Apart from the affirmations at the ICPD and the Fourth World Conference on Women in Beijing, China, the repair and rehabilitation of women affected by obstetric fistulae is a right guaranteed for women under various international human rights treaties, including the African Charter on Human and Peoples' Rights5. Consequently, the international community can no longer afford to be complacent and must take steps to protect these rights.

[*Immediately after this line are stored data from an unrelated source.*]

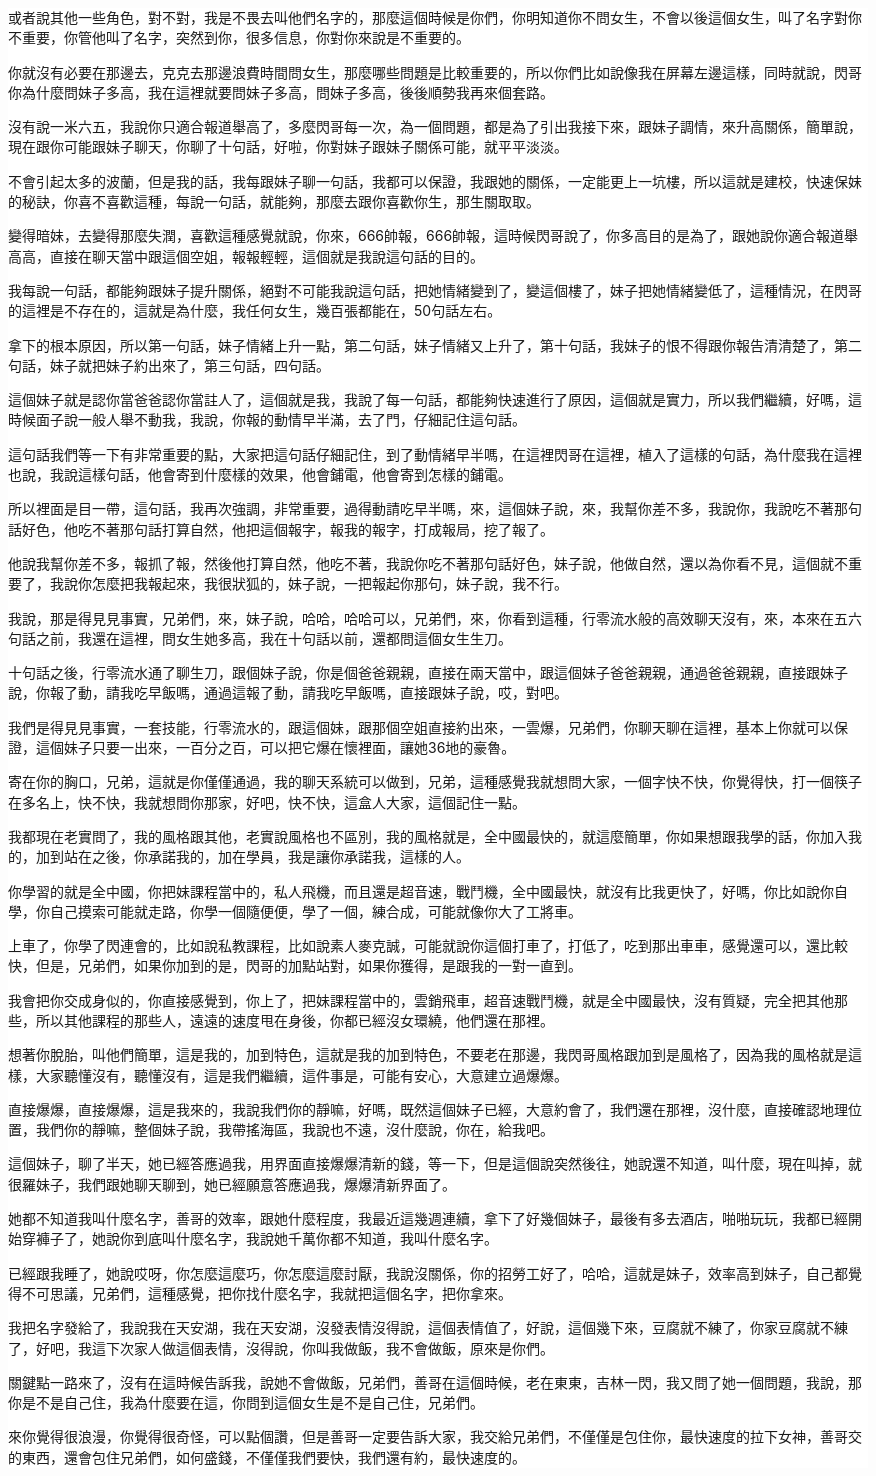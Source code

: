 或者說其他一些角色，對不對，我是不畏去叫他們名字的，那麼這個時候是你們，你明知道你不問女生，不會以後這個女生，叫了名字對你不重要，你管他叫了名字，突然到你，很多信息，你對你來說是不重要的。

你就沒有必要在那邊去，克克去那邊浪費時間問女生，那麼哪些問題是比較重要的，所以你們比如說像我在屏幕左邊這樣，同時就說，閃哥你為什麼問妹子多高，我在這裡就要問妹子多高，問妹子多高，後後順勢我再來個套路。

沒有說一米六五，我說你只適合報道舉高了，多麼閃哥每一次，為一個問題，都是為了引出我接下來，跟妹子調情，來升高關係，簡單說，現在跟你可能跟妹子聊天，你聊了十句話，好啦，你對妹子跟妹子關係可能，就平平淡淡。

不會引起太多的波蘭，但是我的話，我每跟妹子聊一句話，我都可以保證，我跟她的關係，一定能更上一坑樓，所以這就是建校，快速保妹的秘訣，你喜不喜歡這種，每說一句話，就能夠，那麼去跟你喜歡你生，那生關取取。

變得暗妹，去變得那麼失潤，喜歡這種感覺就說，你來，666帥報，666帥報，這時候閃哥說了，你多高目的是為了，跟她說你適合報道舉高高，直接在聊天當中跟這個空姐，報報輕輕，這個就是我說這句話的目的。

我每說一句話，都能夠跟妹子提升關係，絕對不可能我說這句話，把她情緒變到了，變這個樓了，妹子把她情緒變低了，這種情況，在閃哥的這裡是不存在的，這就是為什麼，我任何女生，幾百張都能在，50句話左右。

拿下的根本原因，所以第一句話，妹子情緒上升一點，第二句話，妹子情緒又上升了，第十句話，我妹子的恨不得跟你報告清清楚了，第二句話，妹子就把妹子約出來了，第三句話，四句話。

這個妹子就是認你當爸爸認你當註人了，這個就是我，我說了每一句話，都能夠快速進行了原因，這個就是實力，所以我們繼續，好嗎，這時候面子說一般人舉不動我，我說，你報的動情早半滿，去了門，仔細記住這句話。

這句話我們等一下有非常重要的點，大家把這句話仔細記住，到了動情緒早半嗎，在這裡閃哥在這裡，植入了這樣的句話，為什麼我在這裡也說，我說這樣句話，他會寄到什麼樣的效果，他會鋪電，他會寄到怎樣的鋪電。

所以裡面是目一帶，這句話，我再次強調，非常重要，過得動請吃早半嗎，來，這個妹子說，來，我幫你差不多，我說你，我說吃不著那句話好色，他吃不著那句話打算自然，他把這個報字，報我的報字，打成報局，挖了報了。

他說我幫你差不多，報抓了報，然後他打算自然，他吃不著，我說你吃不著那句話好色，妹子說，他做自然，還以為你看不見，這個就不重要了，我說你怎麼把我報起來，我很狀狐的，妹子說，一把報起你那句，妹子說，我不行。

我說，那是得見見事實，兄弟們，來，妹子說，哈哈，哈哈可以，兄弟們，來，你看到這種，行零流水般的高效聊天沒有，來，本來在五六句話之前，我還在這裡，問女生她多高，我在十句話以前，還都問這個女生生刀。

十句話之後，行零流水通了聊生刀，跟個妹子說，你是個爸爸親親，直接在兩天當中，跟這個妹子爸爸親親，通過爸爸親親，直接跟妹子說，你報了動，請我吃早飯嗎，通過這報了動，請我吃早飯嗎，直接跟妹子說，哎，對吧。

我們是得見見事實，一套技能，行零流水的，跟這個妹，跟那個空姐直接約出來，一雲爆，兄弟們，你聊天聊在這裡，基本上你就可以保證，這個妹子只要一出來，一百分之百，可以把它爆在懷裡面，讓她36地的豪魯。

寄在你的胸口，兄弟，這就是你僅僅通過，我的聊天系統可以做到，兄弟，這種感覺我就想問大家，一個字快不快，你覺得快，打一個筷子在多名上，快不快，我就想問你那家，好吧，快不快，這盒人大家，這個記住一點。

我都現在老實問了，我的風格跟其他，老實說風格也不區別，我的風格就是，全中國最快的，就這麼簡單，你如果想跟我學的話，你加入我的，加到站在之後，你承諾我的，加在學員，我是讓你承諾我，這樣的人。

你學習的就是全中國，你把妹課程當中的，私人飛機，而且還是超音速，戰鬥機，全中國最快，就沒有比我更快了，好嗎，你比如說你自學，你自己摸索可能就走路，你學一個隨便便，學了一個，練合成，可能就像你大了工將車。

上車了，你學了閃連會的，比如說私教課程，比如說素人麥克誠，可能就說你這個打車了，打低了，吃到那出車車，感覺還可以，還比較快，但是，兄弟們，如果你加到的是，閃哥的加點站對，如果你獲得，是跟我的一對一直到。

我會把你交成身似的，你直接感覺到，你上了，把妹課程當中的，雲銷飛車，超音速戰鬥機，就是全中國最快，沒有質疑，完全把其他那些，所以其他課程的那些人，遠遠的速度甩在身後，你都已經沒女環繞，他們還在那裡。

想著你脫胎，叫他們簡單，這是我的，加到特色，這就是我的加到特色，不要老在那邊，我閃哥風格跟加到是風格了，因為我的風格就是這樣，大家聽懂沒有，聽懂沒有，這是我們繼續，這件事是，可能有安心，大意建立過爆爆。

直接爆爆，直接爆爆，這是我來的，我說我們你的靜嘛，好嗎，既然這個妹子已經，大意約會了，我們還在那裡，沒什麼，直接確認地理位置，我們你的靜嘛，整個妹子說，我帶搖海區，我說也不遠，沒什麼說，你在，給我吧。

這個妹子，聊了半天，她已經答應過我，用界面直接爆爆清新的錢，等一下，但是這個說突然後往，她說還不知道，叫什麼，現在叫掉，就很羅妹子，我們跟她聊天聊到，她已經願意答應過我，爆爆清新界面了。

她都不知道我叫什麼名字，善哥的效率，跟她什麼程度，我最近這幾週連續，拿下了好幾個妹子，最後有多去酒店，啪啪玩玩，我都已經開始穿褲子了，她說你到底叫什麼名字，我說她千萬你都不知道，我叫什麼名字。

已經跟我睡了，她說哎呀，你怎麼這麼巧，你怎麼這麼討厭，我說沒關係，你的招勞工好了，哈哈，這就是妹子，效率高到妹子，自己都覺得不可思議，兄弟們，這種感覺，把你找什麼名字，我就把這個名字，把你拿來。

我把名字發給了，我說我在天安湖，我在天安湖，沒發表情沒得說，這個表情值了，好說，這個幾下來，豆腐就不練了，你家豆腐就不練了，好吧，我這下次家人做這個表情，沒得說，你叫我做飯，我不會做飯，原來是你們。

關鍵點一路來了，沒有在這時候告訴我，說她不會做飯，兄弟們，善哥在這個時候，老在東東，吉林一閃，我又問了她一個問題，我說，那你是不是自己住，我為什麼要在這，你問到這個女生是不是自己住，兄弟們。

來你覺得很浪漫，你覺得很奇怪，可以點個讚，但是善哥一定要告訴大家，我交給兄弟們，不僅僅是包住你，最快速度的拉下女神，善哥交的東西，還會包住兄弟們，如何盛錢，不僅僅我們要快，我們還有約，最快速度的。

The World Health Organization, the UNFPA and international professional associations such as the International Federation of Gynaecologists and Obstetricians (FIGO) and the International Confederation of Nurses and Midwives (ICM) should take a lead in mobilizing the rest of the world to support efforts to repair all existing obstetric fistulae and rehabilitating affected women within a reasonable time frame. A major fistula repair initiative focusing on countries with the highest prevalence rates will be one way to promote women's reproductive health and redress social iniquities in developing countries in the next decade.

References

  1. Wall LL. Obstetric Fistulas in Africa and the Developing World: New Efforts to Solve an Age-Old Problem. Women's Health Issues 1996; 6(4): 229 -234(6).
  2. Nicole Haberland, Erica Chong, Hillary Bracken. Married Adolescents: An Overview paper prepared for the WHO/UNFPA/Population Council Technical Consultation on Married Adolescent. December, 2003.
  3. Arrowsmith Steven; Hamlin E. cathrine; Wall L Lewis. Obstructed Labour Injury Complex: Obstructed Fistula Formation and the Multifaceted Mobidity of Maternal Birth Trauma in the Developing World. Obst. & Gyn. Survey 59(9):568-574. Sept., 1996.
  4. Rebecca Coombes. Supporting Surgery for Obstetric Fistula. BMJ 2004; 329:1125
  5. Cook RJ, Bernard M, Dickens BM, Fathalla MF. Human rights principles. In Reproductive health and human rights - Integrating medicine, ethics and law. Issues in Biomedical Ethics. 2003; Clarendon Press, Oxford. ISBN 0-19-924133-3, Pages 149-216.